Un altro nodo è la frammentazione istituzionale: la competenza su clima, territorio, emergenze e infrastrutture è distribuita tra comuni, regioni, province autonome e governo centrale, con competenze sovrapposte che rallentano l’intervento e rendono difficile una visione d’insieme.
E forse, la lacuna più grande è quella culturale e comunicativa. In Italia manca ancora un dibattito pubblico maturo e strutturato sul cambiamento climatico. Le emergenze vengono vissute come crisi momentanee da superare, non come sintomi di un sistema da ripensare. L’informazione è spesso occasionale, concentrata nei momenti più drammatici, ma priva di continuità e approfondimento.

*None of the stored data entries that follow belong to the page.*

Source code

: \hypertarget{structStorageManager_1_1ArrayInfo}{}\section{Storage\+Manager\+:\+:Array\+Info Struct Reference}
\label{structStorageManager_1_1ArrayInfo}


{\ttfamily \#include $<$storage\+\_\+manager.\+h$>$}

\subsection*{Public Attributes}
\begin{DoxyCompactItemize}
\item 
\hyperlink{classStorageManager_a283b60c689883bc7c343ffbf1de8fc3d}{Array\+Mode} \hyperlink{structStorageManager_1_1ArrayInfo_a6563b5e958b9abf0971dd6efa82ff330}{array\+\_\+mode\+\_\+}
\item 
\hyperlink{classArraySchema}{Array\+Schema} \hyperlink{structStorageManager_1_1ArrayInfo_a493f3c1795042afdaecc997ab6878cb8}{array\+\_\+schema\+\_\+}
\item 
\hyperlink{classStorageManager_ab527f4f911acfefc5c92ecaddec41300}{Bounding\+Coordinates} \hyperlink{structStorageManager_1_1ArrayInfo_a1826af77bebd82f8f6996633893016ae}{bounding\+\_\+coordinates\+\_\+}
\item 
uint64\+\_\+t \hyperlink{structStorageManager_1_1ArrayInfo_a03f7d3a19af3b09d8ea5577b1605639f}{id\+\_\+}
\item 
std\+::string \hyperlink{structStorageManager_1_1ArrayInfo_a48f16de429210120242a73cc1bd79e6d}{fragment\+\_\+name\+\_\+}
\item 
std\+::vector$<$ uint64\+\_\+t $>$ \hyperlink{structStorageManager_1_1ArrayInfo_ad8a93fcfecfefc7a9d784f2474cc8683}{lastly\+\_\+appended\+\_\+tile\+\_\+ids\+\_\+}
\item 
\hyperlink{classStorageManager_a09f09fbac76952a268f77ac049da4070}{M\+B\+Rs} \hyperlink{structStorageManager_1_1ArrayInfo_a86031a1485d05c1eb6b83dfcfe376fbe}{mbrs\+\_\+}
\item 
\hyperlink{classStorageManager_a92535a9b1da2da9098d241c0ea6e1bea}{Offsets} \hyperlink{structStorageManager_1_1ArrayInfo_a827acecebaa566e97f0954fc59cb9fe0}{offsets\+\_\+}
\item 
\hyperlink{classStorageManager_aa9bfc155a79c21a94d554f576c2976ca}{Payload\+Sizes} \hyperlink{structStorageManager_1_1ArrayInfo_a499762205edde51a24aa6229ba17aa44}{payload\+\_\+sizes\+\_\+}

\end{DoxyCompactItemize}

La conseguenza è che cittadini e istituzioni si trovano impreparati di fronte a eventi che sono ormai altamente prevedibili, scientificamente documentati, e sempre più frequenti.
Serve un cambiamento radicale. Alcuni punti chiave
Le emergenze climatiche in Italia non sono più rare. Sono la normalità, e lo saranno sempre di più. L’estate è appena iniziata, ma il conto del clima si sta già presentando. Ignorarlo significa pagarlo più caro domani — in vite, in economia, in diritti. È tempo di trattare questi fenomeni non più come emergenze isolate, ma come sintomi di un cambiamento profondo che richiede una risposta strutturale e collettiva.